Le processus des relations entre la France et L’Algérie
est-il compromis ? Après la récente polémique
provoquée par les déclarations du président
de la République, Abdelaziz Bouteflika, lors de la célébration
du 60e anniversaire du 8 mai 1945, lequel avait comparé
les fours à chaux de l’armée
coloniale aux fours crématoires de l’Allemagne
nazie, et pour lesquelles avait réagi le Quai d’Orsay
en appelant au “respect mutuel” et “au souci
de vérité”, c’est au tour du FLN présidé
par Bouteflika de s’inviter à ce qui s’apparente
à une “guerre feutrée” entre les deux
pays.
Dans un communiqué rendu public, le 5 juin 2005,
et signé par son secrétaire général,
Abdelaziz Belkhadem, l’ex-ministre des Affaires étrangères
et représentant personnel du président de la République,
le FLN s’est élevé contre la loi
n°2005-158 du 23 février 2005 portant “reconnaissance
de la nation et contribution nationale en faveur des Français
rapatriés”, adoptée par le Parlement et le
sénat français. Dans son article 4 que “les
programmes scolaires reconnaissent en particulier le rôle
positif de la présence française outre-mer, notamment
en Afrique du nord, et accordent à l'histoire et aux sacrifices
des combattants de l'armée française.
Le parti FLN s’élève contre cette loi qui
consacre une vision rétrograde de l’Histoire et condamne,
avec la plus grande fermeté, cette volonté de justification
de la barbarie du fait colonial en gommant les actes les plus
odieux tels que les exterminations de populations et tribus, les
enfumages collectives, les déportations massives de populations
entières déplacées et réduites en
esclavage, les massacres du 8 mai 1945, la répression des
manifestations d’octobre 1961, les crimes impunis de l’OAS
et, d’une manière générale, toutes
les exactions commises contre les populations civiles innocentes”,
note le FLN. Pour l’ex-parti unique, cette loi dont “l’inspiration
colonialiste” est “manifeste”, risque même
de compromettre le processus de re-fondation des relations entre
les deux pays. “Le Parlement français (…) a
pris une lourde responsabilité pouvant remettre en cause
le processus largement entamé, sous l’impulsion des
présidents Bouteflika et Chirac, de le difficile re-fondation
des relations entre l’Algérie et la France”,
écrit-il. Mais autant cette loi intervient “curieusement”
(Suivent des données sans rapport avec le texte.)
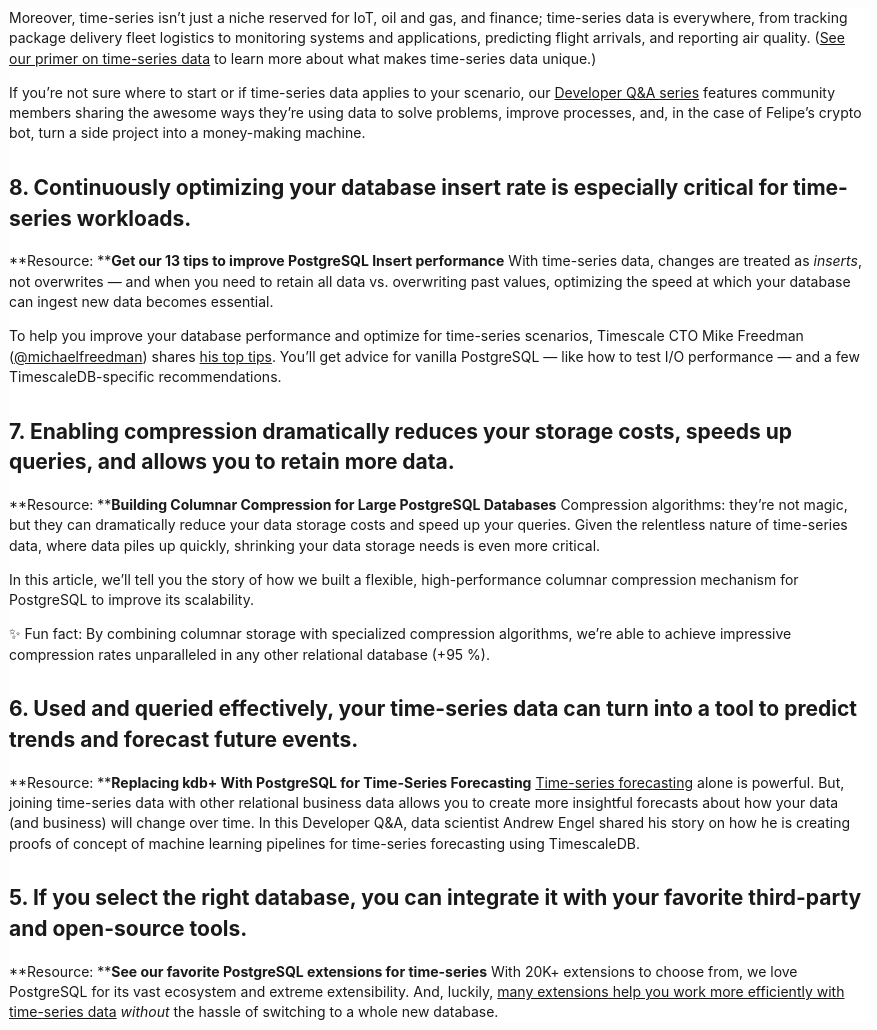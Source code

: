 Moreover, time-series isn’t just a niche reserved for IoT, oil and gas, and finance; time-series data is everywhere, from tracking package delivery fleet logistics to monitoring systems and applications, predicting flight arrivals, and reporting air quality. ([See our primer on time-series data](https://www.timescale.com/blog/blog/what-the-heck-is-time-series-data-and-why-do-i-need-a-time-series-database-dcf3b1b18563/) to learn more about what makes time-series data unique.)

If you’re not sure where to start or if time-series data applies to your scenario, our [Developer Q&A series](https://www.timescale.com/blog/tag/dev-q-a/) features community members sharing the awesome ways they’re using data to solve problems, improve processes, and, in the case of Felipe’s crypto bot, turn a side project into a money-making machine.

## 8. Continuously optimizing your database insert rate is especially critical for time-series workloads.
**Resource: ****Get our 13 tips to improve PostgreSQL Insert performance**
With time-series data, changes are treated as *inserts*, not overwrites — and when you need to retain all data vs. overwriting past values, optimizing the speed at which your database can ingest new data becomes essential.

To help you improve your database performance and optimize for time-series scenarios, Timescale CTO Mike Freedman ([@michaelfreedman](https://twitter.com/michaelfreedman)) shares [his top tips](https://www.timescale.com/blog/blog/13-tips-to-improve-postgresql-insert-performance/). You’ll get advice for vanilla PostgreSQL — like how to test I/O performance — and a few TimescaleDB-specific recommendations.

## 7. Enabling compression dramatically reduces your storage costs, speeds up queries, and allows you to retain more data.
**Resource: ****Building Columnar Compression for Large PostgreSQL Databases**
Compression algorithms: they’re not magic, but they can dramatically reduce your data storage costs and speed up your queries. Given the relentless nature of time-series data, where data piles up quickly, shrinking your data storage needs is even more critical.

In this article, we’ll tell you the story of how we built a flexible, high-performance columnar compression mechanism for PostgreSQL to improve its scalability.

✨ Fun fact: By combining columnar storage with specialized compression algorithms, we’re able to achieve impressive compression rates unparalleled in any other relational database (+95 %).

## 6. Used and queried effectively, your time-series data can turn into a tool to predict trends and forecast future events.
**Resource: ****Replacing kdb+ With PostgreSQL for Time-Series Forecasting**
[Time-series forecasting](https://www.timescale.com/blog/what-is-time-series-forecasting/) alone is powerful. But, joining time-series data with other relational business data allows you to create more insightful forecasts about how your data (and business) will change over time.
In this Developer Q&A, data scientist Andrew Engel shared his story on how he is creating proofs of concept of machine learning pipelines for time-series forecasting using TimescaleDB.

## 5. If you select the right database, you can integrate it with your favorite third-party and open-source tools.
**Resource: ****See our favorite PostgreSQL extensions for time-series**
With 20K+ extensions to choose from, we love PostgreSQL for its vast ecosystem and extreme extensibility. And, luckily, [many extensions help you work more efficiently with time-series data](https://www.timescale.com/learn/postgresql-extensions) *without* the hassle of switching to a whole new database.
aux yeux du FLN, à la veille de la signature du traité
d’amitié, façon de suggérer que des
forces y travaillent à le torpiller, autant elle révèle
le décalage entre la France officielle et l’opinion
publique, laquelle “presse les autorités à
l’expression, si ce n’est des excuses de l’État
français, tout au moins de la repentance pour le mal causé
par le colonialisme à tous les peuples colonisés
et, en particulier, au peuple algérien”. Pour le
parti de Bouteflika, “si l’État français
veut rendre hommage à ceux qui ont combattu sous sa bannière,
il demeure inadmissible que cet hommage puisse donner lieu à
une quelconque réjouissance des malheurs des peuples colonisés
(…)”. Dans le même contexte, il a appelé
le peuple français “pour qu’il manifeste sa
ferme opposition à cette entreprise”, selon lui,
de “falsification” et a invité les forces vives
dans les pays anciennement colonisés au devoir de “vigilance”.
Enfin, le FLN, qui se dit faire la distinction entre les forces
de progrès et les forces rétrogrades, a réitéré
sa volonté de promouvoir une réelle politique d’amitié
et de coopération avec le peuple français. S’il
est utile de noter qu’elle intervient au lendemain du désaveu
français à Chirac, il reste cependant à se
demander si cette sortie du FLN, venue sur le tard, n’est
pas plutôt destinée à une consommation interne.